PROBLEM STATEMENT >>
Report every line of the entries that contains the word "Gamma".

########

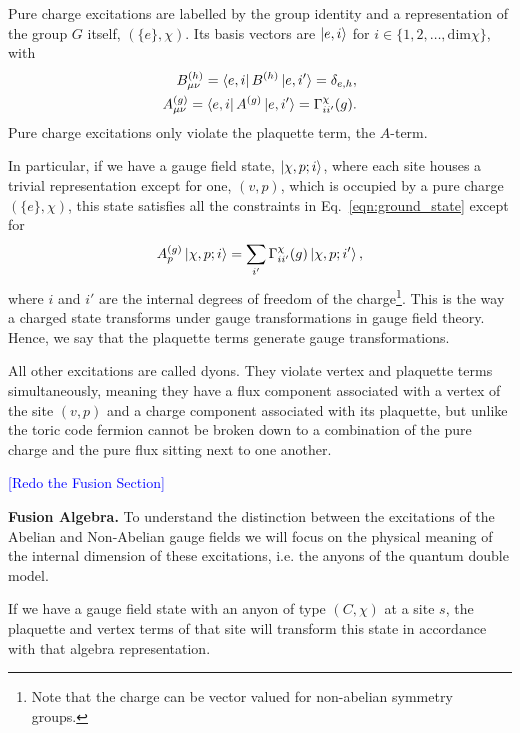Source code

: \documentclass[two column]{article}
\newcommand{\jovan}[1]{\textcolor{blue}{[#1]}}
\begin{document}
Pure charge excitations are labelled by the group identity and a representation of the group $G$ itself, $(\{e\}, \chi)$. Its basis vectors are $\ket{e, i}$ for $i \in \{1, 2, \ldots, \text{dim}\chi\}$, with
\begin{equation}
    \begin{split}
        B^{(h)}_{\mu\nu}=\bra{e, i} B^{(h)} \ket{e, i'} = \delta_{e, h},\\
        A^{(g)}_{\mu\nu} = \bra{e, i} A^{(g)} \ket{e, i'} = \Gamma^\chi_{ii'}(g).
    \end{split}
\end{equation}
Pure charge excitations only violate the plaquette term, the $A$-term.


In particular, if we have a gauge field state, $\ket{\chi, p; i}$, where each site houses a trivial representation except for one, $(v, p)$, which is occupied by a pure charge $(\{e\}, \chi)$, this state satisfies all the constraints in Eq.~\eqref{eqn:ground_state} except for
\begin{equation}
    A_p^{(g)}\ket{\chi, p; i} = \sum_{i'} \Gamma^\chi_{ii'}(g)\ket{\chi, p; i'},\label{eqn:tranfs}
\end{equation}
where $i$ and $i'$ are the internal degrees of freedom of the charge\footnote{Note that the charge can be vector valued for non-abelian symmetry groups.}.
This is the way a charged state transforms under gauge transformations in gauge field theory. Hence, we say that the plaquette terms generate gauge transformations.

All other excitations are called dyons. They violate vertex and plaquette terms simultaneously, meaning they have a flux component associated with a vertex of the site $(v,p)$ and a charge component associated with its plaquette, but unlike the toric code fermion cannot be broken down to a combination of the pure charge and the pure flux sitting next to one another.

\jovan{Redo the Fusion Section}

\textbf{Fusion Algebra.} To understand the distinction between the excitations of the Abelian and Non-Abelian gauge fields we will focus on the physical meaning of the internal dimension of these excitations, i.e. the anyons of the quantum double model.

If we have a gauge field state with an anyon of type $(C, \chi)$ at a site $s$, the plaquette and vertex terms of that site will transform this state in accordance with that algebra representation.
\end{document}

########

WRITTEN RESPONSE >>
        A^{(g)}_{\mu\nu} = \bra{e, i} A^{(g)} \ket{e, i'} = \Gamma^\chi_{ii'}(g).
    A_p^{(g)}\ket{\chi, p; i} = \sum_{i'} \Gamma^\chi_{ii'}(g)\ket{\chi, p; i'},\label{eqn:tranfs}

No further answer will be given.